## [MATERIAL FOR THE TASK]
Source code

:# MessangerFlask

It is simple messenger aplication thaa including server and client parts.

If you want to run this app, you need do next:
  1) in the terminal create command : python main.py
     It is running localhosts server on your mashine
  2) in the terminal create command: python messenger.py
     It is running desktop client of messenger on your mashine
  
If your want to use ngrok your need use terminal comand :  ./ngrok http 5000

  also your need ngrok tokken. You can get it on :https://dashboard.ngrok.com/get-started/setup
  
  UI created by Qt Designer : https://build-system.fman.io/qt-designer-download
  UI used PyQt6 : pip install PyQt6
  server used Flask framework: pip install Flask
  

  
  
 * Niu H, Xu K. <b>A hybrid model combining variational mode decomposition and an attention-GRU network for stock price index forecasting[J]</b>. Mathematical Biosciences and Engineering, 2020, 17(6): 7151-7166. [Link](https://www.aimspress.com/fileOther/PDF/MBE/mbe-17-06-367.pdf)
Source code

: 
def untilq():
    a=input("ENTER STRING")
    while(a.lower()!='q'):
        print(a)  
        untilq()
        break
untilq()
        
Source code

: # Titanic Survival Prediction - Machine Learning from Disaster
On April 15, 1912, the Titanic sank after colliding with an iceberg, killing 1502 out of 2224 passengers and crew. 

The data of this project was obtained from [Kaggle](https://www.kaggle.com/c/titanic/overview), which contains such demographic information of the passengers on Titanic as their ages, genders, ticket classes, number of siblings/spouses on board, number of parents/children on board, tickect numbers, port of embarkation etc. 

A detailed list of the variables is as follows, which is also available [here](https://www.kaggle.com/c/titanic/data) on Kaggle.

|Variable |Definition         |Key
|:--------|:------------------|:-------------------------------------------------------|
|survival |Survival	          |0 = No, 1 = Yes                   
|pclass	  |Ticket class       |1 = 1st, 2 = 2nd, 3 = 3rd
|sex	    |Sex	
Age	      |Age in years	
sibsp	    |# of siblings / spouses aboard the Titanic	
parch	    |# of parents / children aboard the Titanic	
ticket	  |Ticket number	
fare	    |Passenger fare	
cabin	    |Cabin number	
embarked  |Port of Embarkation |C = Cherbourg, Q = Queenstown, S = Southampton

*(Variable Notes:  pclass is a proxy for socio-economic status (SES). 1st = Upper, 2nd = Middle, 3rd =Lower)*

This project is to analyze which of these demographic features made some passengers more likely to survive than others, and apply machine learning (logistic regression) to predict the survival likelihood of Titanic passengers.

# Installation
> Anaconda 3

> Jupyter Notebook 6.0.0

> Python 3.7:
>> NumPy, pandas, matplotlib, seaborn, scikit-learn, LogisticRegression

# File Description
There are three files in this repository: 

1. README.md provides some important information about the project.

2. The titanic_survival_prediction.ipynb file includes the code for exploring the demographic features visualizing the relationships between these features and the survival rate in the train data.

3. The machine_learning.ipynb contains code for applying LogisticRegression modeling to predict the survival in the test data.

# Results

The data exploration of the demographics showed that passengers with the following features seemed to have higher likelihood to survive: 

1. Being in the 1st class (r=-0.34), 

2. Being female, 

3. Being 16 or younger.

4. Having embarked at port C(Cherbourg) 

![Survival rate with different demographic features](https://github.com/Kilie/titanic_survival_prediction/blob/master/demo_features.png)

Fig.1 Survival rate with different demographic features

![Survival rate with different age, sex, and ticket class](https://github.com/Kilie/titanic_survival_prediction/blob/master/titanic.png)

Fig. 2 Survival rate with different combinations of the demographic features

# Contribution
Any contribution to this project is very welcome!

## [REQUIREMENT]
Retype each of the preceding records exactly as printed.

## [RESULT OF THE TASK]
Source code

:# MessangerFlask

It is simple messenger aplication thaa including server and client parts.

If you want to run this app, you need do next:
  1) in the terminal create command : python main.py
     It is running localhosts server on your mashine
  2) in the terminal create command: python messenger.py
     It is running desktop client of messenger on your mashine
  
If your want to use ngrok your need use terminal comand :  ./ngrok http 5000

  also your need ngrok tokken. You can get it on :https://dashboard.ngrok.com/get-started/setup
  
  UI created by Qt Designer : https://build-system.fman.io/qt-designer-download
  UI used PyQt6 : pip install PyQt6
  server used Flask framework: pip install Flask
  

  
  
 * Niu H, Xu K. <b>A hybrid model combining variational mode decomposition and an attention-GRU network for stock price index forecasting[J]</b>. Mathematical Biosciences and Engineering, 2020, 17(6): 7151-7166. [Link](https://www.aimspress.com/fileOther/PDF/MBE/mbe-17-06-367.pdf)
Source code

: 
def untilq():
    a=input("ENTER STRING")
    while(a.lower()!='q'):
        print(a)  
        untilq()
        break
untilq()
        
Source code

: # Titanic Survival Prediction - Machine Learning from Disaster
On April 15, 1912, the Titanic sank after colliding with an iceberg, killing 1502 out of 2224 passengers and crew. 

The data of this project was obtained from [Kaggle](https://www.kaggle.com/c/titanic/overview), which contains such demographic information of the passengers on Titanic as their ages, genders, ticket classes, number of siblings/spouses on board, number of parents/children on board, tickect numbers, port of embarkation etc. 

A detailed list of the variables is as follows, which is also available [here](https://www.kaggle.com/c/titanic/data) on Kaggle.

|Variable |Definition         |Key
|:--------|:------------------|:-------------------------------------------------------|
|survival |Survival	          |0 = No, 1 = Yes                   
|pclass	  |Ticket class       |1 = 1st, 2 = 2nd, 3 = 3rd
|sex	    |Sex	
Age	      |Age in years	
sibsp	    |# of siblings / spouses aboard the Titanic	
parch	    |# of parents / children aboard the Titanic	
ticket	  |Ticket number	
fare	    |Passenger fare	
cabin	    |Cabin number	
embarked  |Port of Embarkation |C = Cherbourg, Q = Queenstown, S = Southampton

*(Variable Notes:  pclass is a proxy for socio-economic status (SES). 1st = Upper, 2nd = Middle, 3rd =Lower)*

This project is to analyze which of these demographic features made some passengers more likely to survive than others, and apply machine learning (logistic regression) to predict the survival likelihood of Titanic passengers.

# Installation
> Anaconda 3

> Jupyter Notebook 6.0.0

> Python 3.7:
>> NumPy, pandas, matplotlib, seaborn, scikit-learn, LogisticRegression

# File Description
There are three files in this repository: 

1. README.md provides some important information about the project.

2. The titanic_survival_prediction.ipynb file includes the code for exploring the demographic features visualizing the relationships between these features and the survival rate in the train data.

3. The machine_learning.ipynb contains code for applying LogisticRegression modeling to predict the survival in the test data.

# Results

The data exploration of the demographics showed that passengers with the following features seemed to have higher likelihood to survive: 

1. Being in the 1st class (r=-0.34), 

2. Being female, 

3. Being 16 or younger.

4. Having embarked at port C(Cherbourg) 

![Survival rate with different demographic features](https://github.com/Kilie/titanic_survival_prediction/blob/master/demo_features.png)

Fig.1 Survival rate with different demographic features

![Survival rate with different age, sex, and ticket class](https://github.com/Kilie/titanic_survival_prediction/blob/master/titanic.png)

Fig. 2 Survival rate with different combinations of the demographic features

# Contribution
Any contribution to this project is very welcome!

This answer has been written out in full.